I just threw away something that had become too close to me. I’ve made a promise I’m going to keep. I’m doing something for me, because I deserve it. I think this counts as progress. Or the start of it. Sigh of relief.
Just to prove I haven't been doing nothing for all this time
I’ve been writing something much longer, but it’s not finished at all. I doubt it will be for a while, maybe I’ll post paragraphs here. I don’t have a title yet. This is by no means the opening paragraph, so don’t get any ideas.

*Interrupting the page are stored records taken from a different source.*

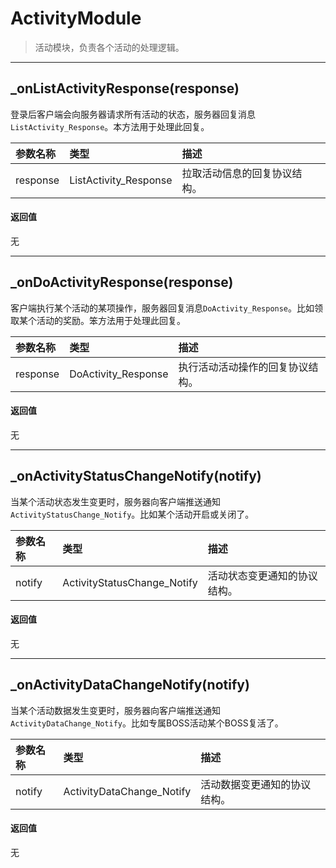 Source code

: # ActivityModule

> 活动模块，负责各个活动的处理逻辑。

---

## _onListActivityResponse(response)
登录后客户端会向服务器请求所有活动的状态，服务器回复消息`ListActivity_Response`。本方法用于处理此回复。

|参数名称|类型|描述|
|:---|:---|:---|
|response|ListActivity_Response|拉取活动信息的回复协议结构。|

#### 返回值
无

---

## _onDoActivityResponse(response)
客户端执行某个活动的某项操作，服务器回复消息`DoActivity_Response`。比如领取某个活动的奖励。笨方法用于处理此回复。

|参数名称|类型|描述|
|:---|:---|:---|
|response|DoActivity_Response|执行活动活动操作的回复协议结构。|

#### 返回值
无

---

## _onActivityStatusChangeNotify(notify)
当某个活动状态发生变更时，服务器向客户端推送通知`ActivityStatusChange_Notify`。比如某个活动开启或关闭了。

|参数名称|类型|描述|
|:---|:---|:---|
|notify|ActivityStatusChange_Notify|活动状态变更通知的协议结构。|

#### 返回值
无

---

## _onActivityDataChangeNotify(notify)
当某个活动数据发生变更时，服务器向客户端推送通知`ActivityDataChange_Notify`。比如专属BOSS活动某个BOSS复活了。

|参数名称|类型|描述|
|:---|:---|:---|
|notify|ActivityDataChange_Notify|活动数据变更通知的协议结构。|

#### 返回值
无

‘Sweetheart, I told you, we can’t. It’s not- no- it’s not- let me finish- it’s not that I don’t want you, but I can’t- oh look, if you won’t listen… I know. No. No. Don’t say things like that. Of course I still think you’re beautiful. I still love you. Yes I know what it means. Yes. But you see why we can’t? I won’t have another lover. I won’t. I’ll lie in bed every day until my skin falls off or my ribcage caves in but I won’t live with you. You know why. It’s not an ultimatum. I can’t do this. I-’
Whore had a lover too, apparently. I could see, I suppose, something in her trembling eyes. It was hard to look past her complete lack of aesthetic invitation. The scar on her cheek from the scalding water a patron had bestowed upon her, splashed from her belly whose Rorschach test was impassable. They all came out insane. Some strange fetish then inflicted on the rest of womankind. But she wasn’t a woman. She had another smell, a stench of another element. I don’t think she spoke English. My translation may be a little forward.